Multiferroic manganites, RMnO3, in both their hexagonal (space group P63cm) and orthorhombic (space group Pnma) phases, exhibit a range of technologically compelling properties such as ferroelectricity, magnetoelectric coupling, and multiferroicity. While experimental studies have revealed significant atomistic characteristics, a unified model that fully explains the microscopic origin of these properties remains elusive. In this context, hyperfine interactions provide a powerful atomic-scale probe. Parameters such as the Electric Field Gradient (EFG), its asymmetry parameter (η), and the magnetic hyperfine field (Bhf) serve as direct indicators of the local electronic and magnetic environment, offering critical insights for model development. This thesis employs first-principles calculations based on Density Functional Theory (DFT) to systematically investigate the behavior of these hyperfine parameters in RMnO3 compounds (R = Y, Dy, Ho, and Tb) across both crystalline phases.
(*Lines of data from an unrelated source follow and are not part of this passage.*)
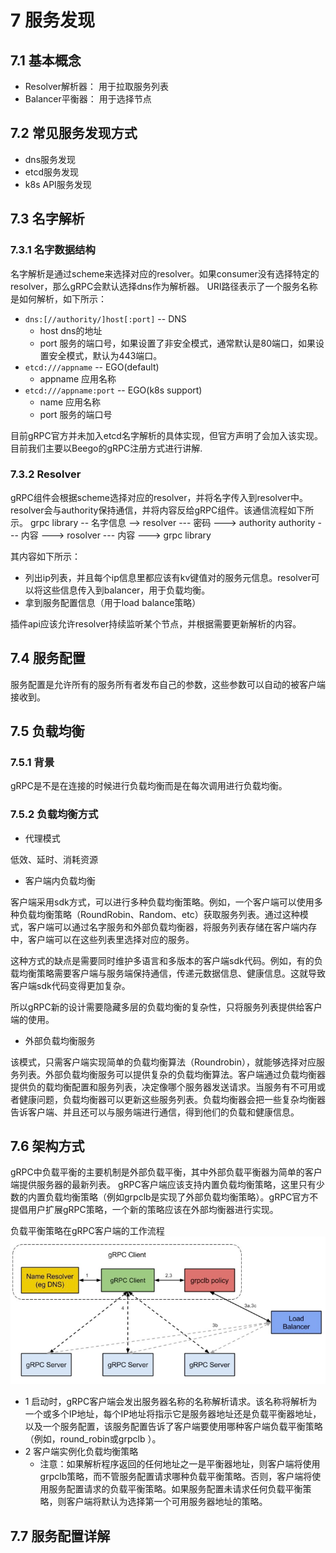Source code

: # 7 服务发现
## 7.1 基本概念
- Resolver解析器： 用于拉取服务列表
- Balancer平衡器： 用于选择节点

## 7.2 常见服务发现方式
* dns服务发现
* etcd服务发现
* k8s API服务发现

## 7.3 名字解析
### 7.3.1 名字数据结构
名字解析是通过scheme来选择对应的resolver。如果consumer没有选择特定的resolver，那么gRPC会默认选择dns作为解析器。
URI路径表示了一个服务名称是如何解析，如下所示：

- `dns:[//authority/]host[:port]` -- DNS
    - host dns的地址
    - port 服务的端口号，如果设置了非安全模式，通常默认是80端口，如果设置安全模式，默认为443端口。
- `etcd:///appname` -- EGO(default)
    - appname 应用名称
- `etcd:///appname:port` -- EGO(k8s support)
  - name 应用名称
  - port 服务的端口号

目前gRPC官方并未加入etcd名字解析的具体实现，但官方声明了会加入该实现。目前我们主要以Beego的gRPC注册方式进行讲解.


### 7.3.2 Resolver
gRPC组件会根据scheme选择对应的resolver，并将名字传入到resolver中。resolver会与authority保持通信，并将内容反给gRPC组件。该通信流程如下所示。
grpc library -- 名字信息 --> resolver --- 密码 ---> authority
authority --- 内容 ---> rosolver --- 内容 ---> grpc library


其内容如下所示：

- 列出ip列表，并且每个ip信息里都应该有kv键值对的服务元信息。resolver可以将这些信息传入到balancer，用于负载均衡。
- 拿到服务配置信息（用于load balance策略）



插件api应该允许resolver持续监听某个节点，并根据需要更新解析的内容。


## 7.4 服务配置
服务配置是允许所有的服务所有者发布自己的参数，这些参数可以自动的被客户端接收到。


## 7.5 负载均衡
### 7.5.1 背景
gRPC是不是在连接的时候进行负载均衡而是在每次调用进行负载均衡。


### 7.5.2 负载均衡方式

- 代理模式

低效、延时、消耗资源


- 客户端内负载均衡



客户端采用sdk方式，可以进行多种负载均衡策略。例如，一个客户端可以使用多种负载均衡策略（RoundRobin、Random、etc）获取服务列表。通过这种模式，客户端可以通过名字服务和外部负载均衡器，将服务列表存储在客户端内存中，客户端可以在这些列表里选择对应的服务。


这种方式的缺点是需要同时维护多语言和多版本的客户端sdk代码。例如，有的负载均衡策略需要客户端与服务端保持通信，传递元数据信息、健康信息。这就导致客户端sdk代码变得更加复杂。


所以gRPC新的设计需要隐藏多层的负载均衡的复杂性，只将服务列表提供给客户端的使用。

- 外部负载均衡服务

该模式，只需客户端实现简单的负载均衡算法（Roundrobin），就能够选择对应服务列表。外部负载均衡服务可以提供复杂的负载均衡算法。客户端通过负载均衡器提供负的载均衡配置和服务列表，决定像哪个服务器发送请求。当服务有不可用或者健康问题，负载均衡器可以更新这些服务列表。负载均衡器会把一些复杂均衡器告诉客户端、并且还可以与服务端进行通信，得到他们的负载和健康信息。

## 7.6 架构方式
gRPC中负载平衡的主要机制是外部负载平衡，其中外部负载平衡器为简单的客户端提供服务器的最新列表。
gRPC客户端应该支持内置负载均衡策略，这里只有少数的内置负载均衡策略（例如grpclb是实现了外部负载均衡策略）。gRPC官方不提倡用户扩展gRPC策略，一个新的策略应该在外部均衡器进行实现。


负载平衡策略在gRPC客户端的工作流程
![img.png](../../images/chapter3/服务发现/img.png)

- 1 启动时，gRPC客户端会发出服务器名称的名称解析请求。该名称将解析为一个或多个IP地址，每个IP地址将指示它是服务器地址还是负载平衡器地址，以及一个服务配置，该服务配置告诉了客户端要使用哪种客户端负载平衡策略（例如，round_robin或grpclb ）。
- 2 客户端实例化负载均衡策略
    - 注意：如果解析程序返回的任何地址之一是平衡器地址，则客户端将使用grpclb策略，而不管服务配置请求哪种负载平衡策略。否则，客户端将使用服务配置请求的负载平衡策略。如果服务配置未请求任何负载平衡策略，则客户端将默认为选择第一个可用服务器地址的策略。

## 7.7 服务配置详解



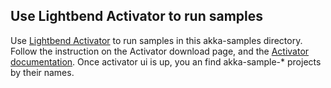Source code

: Use Lightbend Activator to run samples
--------------------------------------

Use [Lightbend Activator](https://www.lightbend.com/activator/download) to run samples in this akka-samples directory.
Follow the instruction on the Activator download page, and the [Activator documentation](https://www.lightbend.com/activator/docs).
Once activator ui is up, you an find akka-sample-* projects by their names. 


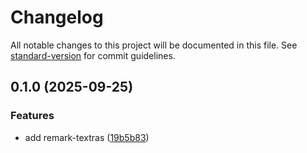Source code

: # Changelog

All notable changes to this project will be documented in this file. See [standard-version](https://github.com/conventional-changelog/standard-version) for commit guidelines.

## 0.1.0 (2025-09-25)


### Features

* add remark-textras ([19b5b83](https://github.com/shivjm/remark-extensions/commit/19b5b83e166d18130d177dfce6d73c40cb2b0f33))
Our computational study reveals the specific structural and electronic properties that most significantly influence the hyperfine parameters in each phase. A key finding is that the standard DFT+U approach, applied solely to the manganese sites, is insufficient to accurately describe the hyperfine interactions in these compounds. This insufficiency underscores the necessity for more advanced theoretical extensions of DFT to capture the complex electronic correlations at play. Given the current scarcity of experimental hyperfine data for these systems, our results establish a foundational theoretical benchmark. This work not only provides a basis for future investigations into the microscopic mechanisms of manganites, guided by hyperfine parameters, but also identifies the precise limitations of current DFT methodologies. By delineating these limitations, we point toward new directions and necessary theoretical refinements for future research in this field.